§ PROBLEM DESCRIPTION:
Read through the entries below and copy each line where "grunderna" turns up.

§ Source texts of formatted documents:
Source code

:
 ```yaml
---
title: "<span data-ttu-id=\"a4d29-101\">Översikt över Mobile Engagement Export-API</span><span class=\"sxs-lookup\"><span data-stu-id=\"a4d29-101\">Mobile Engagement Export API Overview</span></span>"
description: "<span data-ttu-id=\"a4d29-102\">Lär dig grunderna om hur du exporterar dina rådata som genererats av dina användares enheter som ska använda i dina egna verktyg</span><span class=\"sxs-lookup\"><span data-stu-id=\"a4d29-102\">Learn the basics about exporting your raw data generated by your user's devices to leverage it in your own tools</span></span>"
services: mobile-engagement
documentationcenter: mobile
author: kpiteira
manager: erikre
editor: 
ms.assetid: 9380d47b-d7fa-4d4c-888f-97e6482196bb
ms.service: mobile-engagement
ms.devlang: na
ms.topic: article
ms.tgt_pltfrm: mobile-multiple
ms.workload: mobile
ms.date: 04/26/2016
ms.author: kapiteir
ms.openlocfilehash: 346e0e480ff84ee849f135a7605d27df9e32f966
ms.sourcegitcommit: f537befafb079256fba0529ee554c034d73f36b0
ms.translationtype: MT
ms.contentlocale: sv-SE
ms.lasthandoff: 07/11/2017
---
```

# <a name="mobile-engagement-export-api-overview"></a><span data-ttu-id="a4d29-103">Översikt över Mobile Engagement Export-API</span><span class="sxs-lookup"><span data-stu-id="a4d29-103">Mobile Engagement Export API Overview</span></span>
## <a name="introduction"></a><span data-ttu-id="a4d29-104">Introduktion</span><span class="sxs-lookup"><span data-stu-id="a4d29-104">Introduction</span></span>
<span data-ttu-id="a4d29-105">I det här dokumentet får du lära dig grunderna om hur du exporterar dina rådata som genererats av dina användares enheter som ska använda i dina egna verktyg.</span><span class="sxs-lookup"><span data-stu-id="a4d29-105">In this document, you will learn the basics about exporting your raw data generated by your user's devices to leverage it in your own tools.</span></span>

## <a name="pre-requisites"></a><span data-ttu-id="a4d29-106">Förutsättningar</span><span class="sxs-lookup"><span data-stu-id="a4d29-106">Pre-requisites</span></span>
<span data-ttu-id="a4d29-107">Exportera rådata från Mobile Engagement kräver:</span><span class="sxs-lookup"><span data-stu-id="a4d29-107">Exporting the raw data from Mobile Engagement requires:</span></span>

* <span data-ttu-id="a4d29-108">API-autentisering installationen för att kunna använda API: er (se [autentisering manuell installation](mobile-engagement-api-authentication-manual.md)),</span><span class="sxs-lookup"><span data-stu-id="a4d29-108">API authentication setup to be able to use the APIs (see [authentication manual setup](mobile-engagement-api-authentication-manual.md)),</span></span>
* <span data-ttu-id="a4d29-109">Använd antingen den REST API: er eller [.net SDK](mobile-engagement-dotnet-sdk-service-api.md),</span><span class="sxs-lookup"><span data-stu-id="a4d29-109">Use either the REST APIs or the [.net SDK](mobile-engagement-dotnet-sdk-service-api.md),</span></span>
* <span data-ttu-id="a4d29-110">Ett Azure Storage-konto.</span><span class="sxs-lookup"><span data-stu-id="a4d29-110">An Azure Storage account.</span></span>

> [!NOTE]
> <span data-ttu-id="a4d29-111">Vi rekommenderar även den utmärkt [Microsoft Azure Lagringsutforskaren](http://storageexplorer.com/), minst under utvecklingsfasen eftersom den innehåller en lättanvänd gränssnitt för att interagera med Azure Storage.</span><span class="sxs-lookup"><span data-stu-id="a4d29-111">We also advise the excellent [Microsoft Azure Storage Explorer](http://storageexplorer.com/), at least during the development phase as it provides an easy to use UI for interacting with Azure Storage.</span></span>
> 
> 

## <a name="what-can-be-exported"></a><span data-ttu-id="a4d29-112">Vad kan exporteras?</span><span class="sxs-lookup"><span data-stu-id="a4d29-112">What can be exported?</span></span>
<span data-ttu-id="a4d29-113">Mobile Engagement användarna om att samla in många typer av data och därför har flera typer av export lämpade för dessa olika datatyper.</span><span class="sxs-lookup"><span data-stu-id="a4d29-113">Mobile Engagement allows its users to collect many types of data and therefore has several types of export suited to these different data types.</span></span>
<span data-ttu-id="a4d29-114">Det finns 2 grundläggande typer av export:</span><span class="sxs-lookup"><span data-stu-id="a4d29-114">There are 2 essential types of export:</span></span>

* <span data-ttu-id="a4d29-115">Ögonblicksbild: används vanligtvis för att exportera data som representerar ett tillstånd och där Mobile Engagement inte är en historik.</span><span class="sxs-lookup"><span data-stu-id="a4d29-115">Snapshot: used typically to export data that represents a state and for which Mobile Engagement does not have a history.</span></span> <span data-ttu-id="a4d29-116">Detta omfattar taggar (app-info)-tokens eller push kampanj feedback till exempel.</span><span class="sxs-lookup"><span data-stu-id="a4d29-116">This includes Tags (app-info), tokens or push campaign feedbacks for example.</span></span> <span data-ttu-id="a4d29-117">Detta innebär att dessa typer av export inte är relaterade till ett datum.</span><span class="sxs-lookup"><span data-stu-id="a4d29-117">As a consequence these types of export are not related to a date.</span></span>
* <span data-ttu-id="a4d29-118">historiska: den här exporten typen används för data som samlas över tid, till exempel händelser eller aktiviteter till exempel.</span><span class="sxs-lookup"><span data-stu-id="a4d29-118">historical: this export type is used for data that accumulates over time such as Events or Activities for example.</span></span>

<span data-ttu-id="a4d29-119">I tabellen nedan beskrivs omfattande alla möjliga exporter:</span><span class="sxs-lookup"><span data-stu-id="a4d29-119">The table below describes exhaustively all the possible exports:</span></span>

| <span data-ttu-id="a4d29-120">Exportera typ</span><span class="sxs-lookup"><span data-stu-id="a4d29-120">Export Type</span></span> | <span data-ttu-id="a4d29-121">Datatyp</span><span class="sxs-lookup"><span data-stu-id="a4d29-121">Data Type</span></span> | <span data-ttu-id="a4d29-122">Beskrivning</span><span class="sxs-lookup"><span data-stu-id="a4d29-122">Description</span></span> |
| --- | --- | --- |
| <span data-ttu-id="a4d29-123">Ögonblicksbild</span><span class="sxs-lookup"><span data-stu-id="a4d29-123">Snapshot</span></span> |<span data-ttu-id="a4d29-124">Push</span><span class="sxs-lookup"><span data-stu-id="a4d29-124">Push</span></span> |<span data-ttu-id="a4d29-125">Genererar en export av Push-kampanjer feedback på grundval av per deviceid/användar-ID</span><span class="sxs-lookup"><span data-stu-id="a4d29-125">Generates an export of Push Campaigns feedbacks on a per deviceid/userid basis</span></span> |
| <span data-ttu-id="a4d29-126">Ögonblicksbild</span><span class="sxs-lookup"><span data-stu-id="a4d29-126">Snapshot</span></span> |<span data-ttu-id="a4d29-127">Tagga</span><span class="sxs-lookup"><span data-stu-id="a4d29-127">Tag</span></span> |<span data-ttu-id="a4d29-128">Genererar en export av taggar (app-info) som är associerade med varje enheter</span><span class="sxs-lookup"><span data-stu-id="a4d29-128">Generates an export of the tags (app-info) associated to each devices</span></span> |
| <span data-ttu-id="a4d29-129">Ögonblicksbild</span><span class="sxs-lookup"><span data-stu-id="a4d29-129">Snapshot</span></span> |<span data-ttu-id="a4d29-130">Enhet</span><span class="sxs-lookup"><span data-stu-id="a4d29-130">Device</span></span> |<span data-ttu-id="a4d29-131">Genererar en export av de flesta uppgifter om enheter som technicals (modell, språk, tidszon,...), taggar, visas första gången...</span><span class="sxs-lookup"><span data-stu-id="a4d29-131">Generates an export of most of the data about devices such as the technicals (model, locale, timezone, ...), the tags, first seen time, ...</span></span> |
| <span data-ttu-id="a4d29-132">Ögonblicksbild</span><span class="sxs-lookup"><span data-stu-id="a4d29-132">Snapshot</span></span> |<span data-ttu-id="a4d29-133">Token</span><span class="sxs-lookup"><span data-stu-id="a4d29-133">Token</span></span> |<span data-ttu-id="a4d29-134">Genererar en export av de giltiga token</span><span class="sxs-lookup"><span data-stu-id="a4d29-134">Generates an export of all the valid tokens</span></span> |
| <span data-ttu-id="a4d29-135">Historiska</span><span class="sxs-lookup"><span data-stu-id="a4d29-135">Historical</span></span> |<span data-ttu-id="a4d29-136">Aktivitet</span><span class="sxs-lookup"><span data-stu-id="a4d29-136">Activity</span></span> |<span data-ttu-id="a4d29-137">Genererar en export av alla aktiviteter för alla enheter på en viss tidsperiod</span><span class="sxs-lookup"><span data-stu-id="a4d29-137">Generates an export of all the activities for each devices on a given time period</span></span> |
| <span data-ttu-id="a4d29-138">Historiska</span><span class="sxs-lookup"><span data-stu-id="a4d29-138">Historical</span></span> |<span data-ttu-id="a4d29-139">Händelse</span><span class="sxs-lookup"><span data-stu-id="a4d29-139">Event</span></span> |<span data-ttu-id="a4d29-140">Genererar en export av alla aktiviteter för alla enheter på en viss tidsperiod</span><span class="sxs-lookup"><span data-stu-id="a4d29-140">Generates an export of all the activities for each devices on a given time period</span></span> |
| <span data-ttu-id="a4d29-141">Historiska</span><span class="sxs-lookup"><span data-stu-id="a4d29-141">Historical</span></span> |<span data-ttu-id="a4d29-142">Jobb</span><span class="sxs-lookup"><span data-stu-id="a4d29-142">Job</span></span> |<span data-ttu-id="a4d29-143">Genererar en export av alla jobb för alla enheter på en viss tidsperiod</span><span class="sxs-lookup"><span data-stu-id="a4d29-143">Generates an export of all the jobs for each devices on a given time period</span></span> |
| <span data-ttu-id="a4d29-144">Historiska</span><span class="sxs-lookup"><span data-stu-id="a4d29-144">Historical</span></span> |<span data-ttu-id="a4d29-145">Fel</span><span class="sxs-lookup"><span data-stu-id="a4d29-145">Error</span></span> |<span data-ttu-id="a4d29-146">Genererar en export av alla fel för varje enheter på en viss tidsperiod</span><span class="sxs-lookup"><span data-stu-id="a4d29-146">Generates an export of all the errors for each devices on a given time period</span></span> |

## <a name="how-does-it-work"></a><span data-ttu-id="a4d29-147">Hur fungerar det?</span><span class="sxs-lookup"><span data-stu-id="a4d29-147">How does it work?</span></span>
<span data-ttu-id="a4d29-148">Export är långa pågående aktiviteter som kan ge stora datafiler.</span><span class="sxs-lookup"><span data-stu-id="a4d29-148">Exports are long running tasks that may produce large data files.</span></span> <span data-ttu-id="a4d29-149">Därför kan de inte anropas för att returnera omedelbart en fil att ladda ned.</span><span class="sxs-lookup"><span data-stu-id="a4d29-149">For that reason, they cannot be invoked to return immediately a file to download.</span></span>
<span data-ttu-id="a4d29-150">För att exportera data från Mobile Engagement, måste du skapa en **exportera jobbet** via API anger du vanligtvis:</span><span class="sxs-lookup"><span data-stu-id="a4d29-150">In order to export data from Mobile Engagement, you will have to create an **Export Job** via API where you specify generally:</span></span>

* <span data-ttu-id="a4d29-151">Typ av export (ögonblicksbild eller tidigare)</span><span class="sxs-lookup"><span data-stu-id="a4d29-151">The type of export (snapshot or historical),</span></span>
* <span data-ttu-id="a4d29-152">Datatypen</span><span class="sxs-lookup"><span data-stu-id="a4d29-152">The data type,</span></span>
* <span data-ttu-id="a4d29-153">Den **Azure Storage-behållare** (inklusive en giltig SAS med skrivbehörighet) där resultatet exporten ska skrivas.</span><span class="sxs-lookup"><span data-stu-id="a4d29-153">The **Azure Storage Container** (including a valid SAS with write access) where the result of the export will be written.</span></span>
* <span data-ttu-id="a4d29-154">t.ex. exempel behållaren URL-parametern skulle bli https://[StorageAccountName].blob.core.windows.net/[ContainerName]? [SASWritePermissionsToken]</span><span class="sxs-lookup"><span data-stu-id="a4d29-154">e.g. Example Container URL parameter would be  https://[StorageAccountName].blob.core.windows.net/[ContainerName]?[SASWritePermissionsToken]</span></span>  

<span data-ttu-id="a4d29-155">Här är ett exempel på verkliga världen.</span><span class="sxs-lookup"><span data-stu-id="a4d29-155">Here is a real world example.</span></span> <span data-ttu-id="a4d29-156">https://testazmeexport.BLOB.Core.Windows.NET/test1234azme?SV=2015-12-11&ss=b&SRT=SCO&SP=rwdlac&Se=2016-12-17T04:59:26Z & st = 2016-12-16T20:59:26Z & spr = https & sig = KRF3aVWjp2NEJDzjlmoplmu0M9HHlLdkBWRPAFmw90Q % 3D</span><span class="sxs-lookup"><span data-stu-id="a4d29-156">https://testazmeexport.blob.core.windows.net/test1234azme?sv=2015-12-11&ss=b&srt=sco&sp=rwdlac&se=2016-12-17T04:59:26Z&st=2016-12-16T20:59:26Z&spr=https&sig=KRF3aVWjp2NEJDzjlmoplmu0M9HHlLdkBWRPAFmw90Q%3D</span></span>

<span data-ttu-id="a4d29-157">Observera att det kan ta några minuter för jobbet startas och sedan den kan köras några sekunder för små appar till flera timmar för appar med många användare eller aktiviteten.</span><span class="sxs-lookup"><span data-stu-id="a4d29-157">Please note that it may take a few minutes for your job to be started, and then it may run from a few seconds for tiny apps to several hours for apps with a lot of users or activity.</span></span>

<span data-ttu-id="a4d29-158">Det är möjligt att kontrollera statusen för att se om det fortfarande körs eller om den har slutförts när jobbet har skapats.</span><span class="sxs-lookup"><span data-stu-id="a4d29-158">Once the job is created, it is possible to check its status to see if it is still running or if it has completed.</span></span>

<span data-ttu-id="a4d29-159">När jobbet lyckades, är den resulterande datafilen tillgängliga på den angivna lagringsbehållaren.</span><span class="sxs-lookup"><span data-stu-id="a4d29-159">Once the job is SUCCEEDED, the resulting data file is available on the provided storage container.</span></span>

§ RESULT FOR THIS TASK:
description: "<span data-ttu-id=\"a4d29-102\">Lär dig grunderna om hur du exporterar dina rådata som genererats av dina användares enheter som ska använda i dina egna verktyg</span><span class=\"sxs-lookup\"><span data-stu-id=\"a4d29-102\">Learn the basics about exporting your raw data generated by your user's devices to leverage it in your own tools</span></span>"
<span data-ttu-id="a4d29-105">I det här dokumentet får du lära dig grunderna om hur du exporterar dina rådata som genererats av dina användares enheter som ska använda i dina egna verktyg.</span><span class="sxs-lookup"><span data-stu-id="a4d29-105">In this document, you will learn the basics about exporting your raw data generated by your user's devices to leverage it in your own tools.</span></span>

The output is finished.